The next step is to call a “big meeting in the statehouse,” said Trieschmann, who noted her office can be a catalyst for this project, and she can facilitate this process.
Trieschmann told The Commons, “there are many different ways to preserve and present this history. Oral histories, registries, and roadside markers” are just a few.
“As an architectural historian, I know the building-related questions to ask,” she said, “but I need help with the social questions to help get the history out and present it without glossing over the LGBTQ [aspects]. I want to be respectful of what we're trying to capture and how to present it.”
Lippert, who identifies as a gay man, presented an idea. “In November, 2015, I was lying in bed, thinking about the African-American History Trail and I said to myself, 'We should have an LGBT history trail in Vermont!'” Lippert said.
“That's a fabulous idea!” Trieschmann said.
HB Lozito, executive director of Green Mountain Crossroads, said having a history trail could help drive tourism and awareness of LGBTQ people and their contributions to history and culture.
“It would be interesting to look at other [history] trails. Where do they overlap? Can we weave them together and present a complete history of who we are, together?” McBride said.
Ensuring inclusion
Lippert urged Trieschmann to make sure lesbian women and transgender people were included and could talk about their lives. “They did not have the same experiences as those identifying as gay men,” he said.
Lippert also cautioned against glossing over some of the uglier aspects of recent history.
“This has not been a welcoming society to [us],” he said, adding, “we need to look at the oppressive structure of our culture. We shouldn't forget that people were not celebrating our community back then. It was secretive.
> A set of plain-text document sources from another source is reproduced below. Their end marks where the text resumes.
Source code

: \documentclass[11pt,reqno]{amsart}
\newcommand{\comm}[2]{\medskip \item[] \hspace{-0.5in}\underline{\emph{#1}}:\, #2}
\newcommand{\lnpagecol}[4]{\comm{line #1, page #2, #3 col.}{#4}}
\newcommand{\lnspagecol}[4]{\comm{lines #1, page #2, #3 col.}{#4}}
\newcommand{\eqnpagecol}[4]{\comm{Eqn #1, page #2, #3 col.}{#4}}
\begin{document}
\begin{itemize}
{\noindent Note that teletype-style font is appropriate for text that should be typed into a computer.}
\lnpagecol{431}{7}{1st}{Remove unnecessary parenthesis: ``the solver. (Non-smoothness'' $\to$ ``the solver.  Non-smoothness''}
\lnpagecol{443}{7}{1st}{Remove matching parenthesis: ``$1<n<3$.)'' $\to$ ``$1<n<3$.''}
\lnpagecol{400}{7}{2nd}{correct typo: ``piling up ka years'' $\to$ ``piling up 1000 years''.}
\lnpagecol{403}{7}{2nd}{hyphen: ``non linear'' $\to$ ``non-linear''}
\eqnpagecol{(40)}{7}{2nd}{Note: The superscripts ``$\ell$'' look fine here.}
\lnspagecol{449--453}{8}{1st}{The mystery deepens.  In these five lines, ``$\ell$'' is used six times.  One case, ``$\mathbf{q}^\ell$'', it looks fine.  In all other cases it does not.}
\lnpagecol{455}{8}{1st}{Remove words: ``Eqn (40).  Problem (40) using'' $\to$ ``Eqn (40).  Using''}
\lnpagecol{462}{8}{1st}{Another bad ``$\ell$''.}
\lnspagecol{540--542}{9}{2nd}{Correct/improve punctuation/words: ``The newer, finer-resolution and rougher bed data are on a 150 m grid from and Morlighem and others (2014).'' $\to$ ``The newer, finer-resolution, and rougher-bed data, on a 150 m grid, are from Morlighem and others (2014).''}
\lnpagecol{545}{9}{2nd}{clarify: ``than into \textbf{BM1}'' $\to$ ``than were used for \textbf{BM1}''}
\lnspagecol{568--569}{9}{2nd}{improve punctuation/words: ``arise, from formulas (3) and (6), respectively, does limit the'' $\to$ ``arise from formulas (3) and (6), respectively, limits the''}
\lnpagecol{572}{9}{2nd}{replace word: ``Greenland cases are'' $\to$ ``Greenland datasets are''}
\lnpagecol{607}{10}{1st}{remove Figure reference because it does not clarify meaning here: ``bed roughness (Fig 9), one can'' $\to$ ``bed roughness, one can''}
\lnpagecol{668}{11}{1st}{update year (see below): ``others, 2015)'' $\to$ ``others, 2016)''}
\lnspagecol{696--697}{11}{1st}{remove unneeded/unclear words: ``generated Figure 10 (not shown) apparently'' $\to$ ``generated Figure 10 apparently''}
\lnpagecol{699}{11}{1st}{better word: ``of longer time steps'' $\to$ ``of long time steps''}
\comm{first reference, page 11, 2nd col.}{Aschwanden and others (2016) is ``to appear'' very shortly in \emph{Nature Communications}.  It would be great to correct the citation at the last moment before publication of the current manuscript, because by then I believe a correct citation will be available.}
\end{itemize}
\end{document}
We had no protections.”
Lippert gave the example of The Hi-Hat Lounge, a popular Burlington spot for gay and straight people to mingle, which was sold and renamed Nectar's in 1975. “The police came into The Hi-Hat because two men were dancing together,” he said. “You have to understand the context.”
“There should be some sensitivity toward members of the community who want to remain hidden for safety reasons,” said Lozito, who offered the analogy of trans people hesitating to change their gender markers on government documents “because it can make them easier to find.”
In a follow-up conversation with The Commons, Trieschmann acknowledged the real potential for violence against LGBTQ people, and how to preserve heritage sites while keeping people safe.
“We do that protection with archaeological sites. We keep that information private and it gets redacted,” she said. “Those needing access to the information get vetted,” she added.
“Historical preservation is community-based,” said Trieschmann, and “this has to be a community-supported effort” - including the communities it's recording.
Although the common benchmark for identifying historical places is 50 years, she said that won't apply to LGBTQ heritage sites.
“The recent past is changing so fast. There's a need to document it before it's gone. I don't think the 50-year rule should be part of the criteria here,” Trieschmann said. “We should document, and document as much as possible.”